As I said in my previous email, I'm moving to dynamically allocated objects to fix all of these.

> 
> > This check guarantees that the code can't reference any driver's internal
> data structures.
> > az_blob_dev.removing is set so this code can't be entered. Resetting
> > it after az_blob_create_device() is also for this purpose.
> >
> > >
> > > > +
> > > > +	az_blob_info("removing device\n");
> > > > +	az_blob_remove_device();
> > > > +
> > > > +	/*
> > > > +	 * At this point, it's not possible to open more files.
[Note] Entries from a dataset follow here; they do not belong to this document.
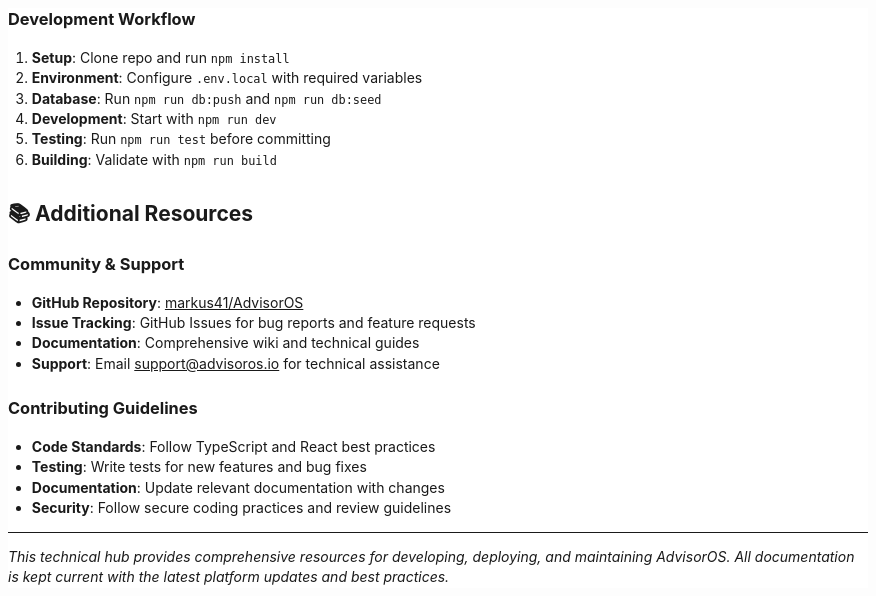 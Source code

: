 ### Development Workflow
1. **Setup**: Clone repo and run `npm install`
2. **Environment**: Configure `.env.local` with required variables
3. **Database**: Run `npm run db:push` and `npm run db:seed`
4. **Development**: Start with `npm run dev`
5. **Testing**: Run `npm run test` before committing
6. **Building**: Validate with `npm run build`

## 📚 Additional Resources

### Community & Support
- **GitHub Repository**: [markus41/AdvisorOS](https://github.com/markus41/AdvisorOS)
- **Issue Tracking**: GitHub Issues for bug reports and feature requests
- **Documentation**: Comprehensive wiki and technical guides
- **Support**: Email support@advisoros.io for technical assistance

### Contributing Guidelines
- **Code Standards**: Follow TypeScript and React best practices
- **Testing**: Write tests for new features and bug fixes
- **Documentation**: Update relevant documentation with changes
- **Security**: Follow secure coding practices and review guidelines

---

*This technical hub provides comprehensive resources for developing, deploying, and maintaining AdvisorOS. All documentation is kept current with the latest platform updates and best practices.* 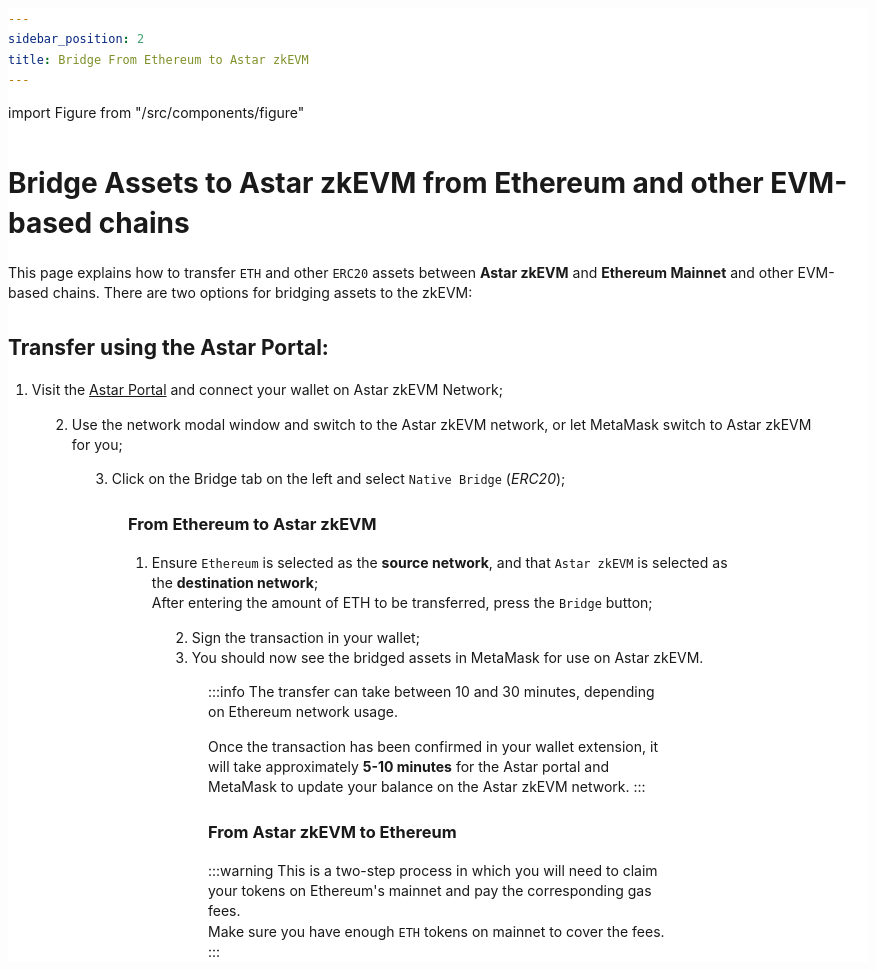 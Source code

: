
 ```yaml
---
sidebar_position: 2
title: Bridge From Ethereum to Astar zkEVM
---
```


import Figure from "/src/components/figure"

# Bridge Assets to Astar zkEVM from Ethereum and other EVM-based chains

This page explains how to transfer `ETH` and other `ERC20` assets between **Astar zkEVM** and **Ethereum Mainnet** and other EVM-based chains. There are two options for bridging assets to the zkEVM:

## Transfer using the Astar Portal:

1. Visit the [Astar Portal](https://portal.astar.network/astar-zkevm/bridge/ethereum) and connect your wallet on Astar zkEVM Network;

<Figure src={require('/docs/use/zkevm-guides/img/Bridge_ETH_Portal_1.png').default} width="60%" />

2. Use the network modal window and switch to the Astar zkEVM network, or let MetaMask switch to Astar zkEVM for you;

<Figure src={require('/docs/use/zkevm-guides/img/Bridge_ETH_Portal_2.png').default} width="70%" />

3. Click on the Bridge tab on the left and select `Native Bridge` (_ERC20_);

<Figure src={require('/docs/use/zkevm-guides/img/Bridge_ETH_Portal_3.png').default} width="100%" />

### From Ethereum to Astar zkEVM

1. Ensure `Ethereum` is selected as the **source network**, and that `Astar zkEVM` is selected as the **destination network**;\
   After entering the amount of ETH to be transferred, press the `Bridge` button;

<Figure src={require('/docs/use/zkevm-guides/img/Bridge_ETH_Portal_4.png').default} width="100%" />

2. Sign the transaction in your wallet;
3. You should now see the bridged assets in MetaMask for use on Astar zkEVM.

<Figure src={require('/docs/use/zkevm-guides/img/Bridge_ETH_Portal_5.png').default} width="70%" />

:::info
The transfer can take between 10 and 30 minutes, depending on Ethereum network usage.

Once the transaction has been confirmed in your wallet extension, it will take approximately **5-10 minutes** for the Astar portal and MetaMask to update your balance on the Astar zkEVM network.
:::

### From Astar zkEVM to Ethereum

:::warning
This is a two-step process in which you will need to claim your tokens on Ethereum's mainnet and pay the corresponding gas fees.\
Make sure you have enough `ETH` tokens on mainnet to cover the fees.
:::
> > > > +	 * Wait for all the opened files to be released.
> > > > +	 */
> > > > +	wait_event(az_blob_dev.file_wait,
> > > > +list_empty(&az_blob_dev.file_list));
> > >
> > > As mentioned in my most recent comments on the previous version of
> > > the code, I'm concerned about waiting for all open files to be
> > > released in the case of a VMbus rescind.  We definitely have to wait
> > > for all VSP operations to complete, but that's different from
> > > waiting for the files to be closed.  The former depends on Hyper-V
> > > being well-behaved and will presumably happen quickly in the case of
> > > a rescind.  But the latter depends entirely on user space code that
> > > is out of the kernel's control.  The user space process could hang
> > > around for hours or days with the file still open, which would block this
> function from completing, and hence block the global work queue.
> > >
> > > Thinking about this, the core issue may be that having a single
> > > static instance of az_blob_device is problematic if we allow the
> > > device to be removed (either explicitly with an unbind, or
> > > implicitly with a VMbus
> > > rescind) and then re-added.  Perhaps what needs to happen is that
> > > the removed device is allowed to continue to exist as long as user
> > > space processes have an open file handle, but they can't perform any
> > > operations because the "removing" flag is set (and stays set).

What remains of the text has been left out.